◆ GIVEN INFORMATION:

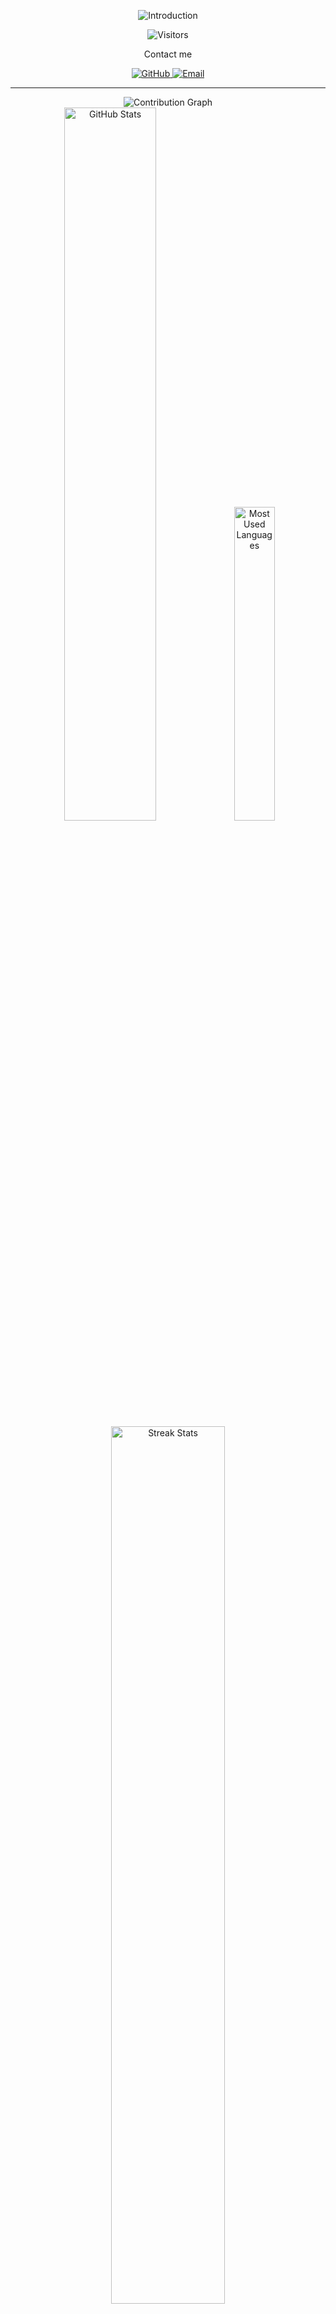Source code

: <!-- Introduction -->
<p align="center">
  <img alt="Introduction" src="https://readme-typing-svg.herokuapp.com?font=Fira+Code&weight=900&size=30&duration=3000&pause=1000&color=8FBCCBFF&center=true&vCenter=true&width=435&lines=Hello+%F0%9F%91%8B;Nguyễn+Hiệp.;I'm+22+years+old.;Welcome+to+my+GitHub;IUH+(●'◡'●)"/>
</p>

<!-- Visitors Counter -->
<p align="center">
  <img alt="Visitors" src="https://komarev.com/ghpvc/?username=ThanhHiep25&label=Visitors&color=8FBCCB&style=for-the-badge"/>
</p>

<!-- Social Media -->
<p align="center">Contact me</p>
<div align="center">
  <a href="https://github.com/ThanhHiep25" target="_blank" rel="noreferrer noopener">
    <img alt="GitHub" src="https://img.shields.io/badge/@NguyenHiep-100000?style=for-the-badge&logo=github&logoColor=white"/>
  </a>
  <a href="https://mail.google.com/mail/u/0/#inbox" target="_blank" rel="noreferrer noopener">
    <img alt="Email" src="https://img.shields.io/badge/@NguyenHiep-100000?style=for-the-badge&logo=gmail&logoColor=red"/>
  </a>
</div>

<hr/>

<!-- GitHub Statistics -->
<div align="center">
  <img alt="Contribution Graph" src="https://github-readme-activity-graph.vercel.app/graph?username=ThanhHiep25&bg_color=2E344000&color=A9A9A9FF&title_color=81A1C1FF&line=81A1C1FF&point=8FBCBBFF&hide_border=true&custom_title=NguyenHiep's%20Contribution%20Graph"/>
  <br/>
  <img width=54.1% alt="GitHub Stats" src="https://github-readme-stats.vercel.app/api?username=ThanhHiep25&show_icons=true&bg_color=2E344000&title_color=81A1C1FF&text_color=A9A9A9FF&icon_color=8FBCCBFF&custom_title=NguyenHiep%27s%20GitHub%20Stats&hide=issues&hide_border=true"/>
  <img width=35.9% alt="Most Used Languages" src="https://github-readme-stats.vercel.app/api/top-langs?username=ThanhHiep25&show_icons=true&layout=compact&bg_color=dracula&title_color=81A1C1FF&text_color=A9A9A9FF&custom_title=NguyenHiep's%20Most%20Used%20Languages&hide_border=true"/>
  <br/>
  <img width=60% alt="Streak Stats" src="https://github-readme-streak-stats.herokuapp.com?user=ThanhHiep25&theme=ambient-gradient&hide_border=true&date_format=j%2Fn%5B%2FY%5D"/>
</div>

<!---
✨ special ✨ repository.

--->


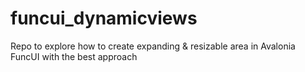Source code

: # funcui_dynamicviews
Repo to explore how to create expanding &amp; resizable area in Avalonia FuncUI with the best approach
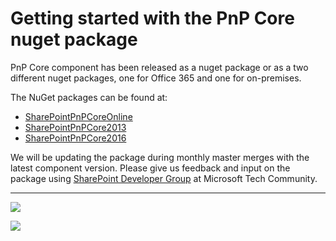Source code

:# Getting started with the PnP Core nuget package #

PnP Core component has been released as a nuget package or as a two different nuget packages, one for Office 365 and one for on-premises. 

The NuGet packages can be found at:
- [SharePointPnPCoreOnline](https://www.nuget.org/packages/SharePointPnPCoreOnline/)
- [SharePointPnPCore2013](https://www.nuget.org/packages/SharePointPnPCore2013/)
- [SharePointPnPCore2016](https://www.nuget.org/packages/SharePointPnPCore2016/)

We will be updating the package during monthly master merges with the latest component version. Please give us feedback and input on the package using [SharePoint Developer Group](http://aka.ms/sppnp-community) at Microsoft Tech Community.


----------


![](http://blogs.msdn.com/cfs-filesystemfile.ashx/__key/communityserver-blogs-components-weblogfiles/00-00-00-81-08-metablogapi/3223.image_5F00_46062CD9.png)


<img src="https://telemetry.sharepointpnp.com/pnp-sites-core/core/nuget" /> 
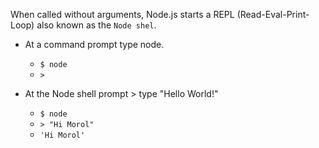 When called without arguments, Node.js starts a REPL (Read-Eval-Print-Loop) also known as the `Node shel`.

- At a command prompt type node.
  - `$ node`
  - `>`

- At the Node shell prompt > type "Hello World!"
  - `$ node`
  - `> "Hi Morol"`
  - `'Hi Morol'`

◆ DIRECTIONS:
Return every line of the preceding records in which the word "Visitors" appears.

◆ RESPONSE BELOW:
<!-- Visitors Counter -->
  <img alt="Visitors" src="https://komarev.com/ghpvc/?username=ThanhHiep25&label=Visitors&color=8FBCCB&style=for-the-badge"/>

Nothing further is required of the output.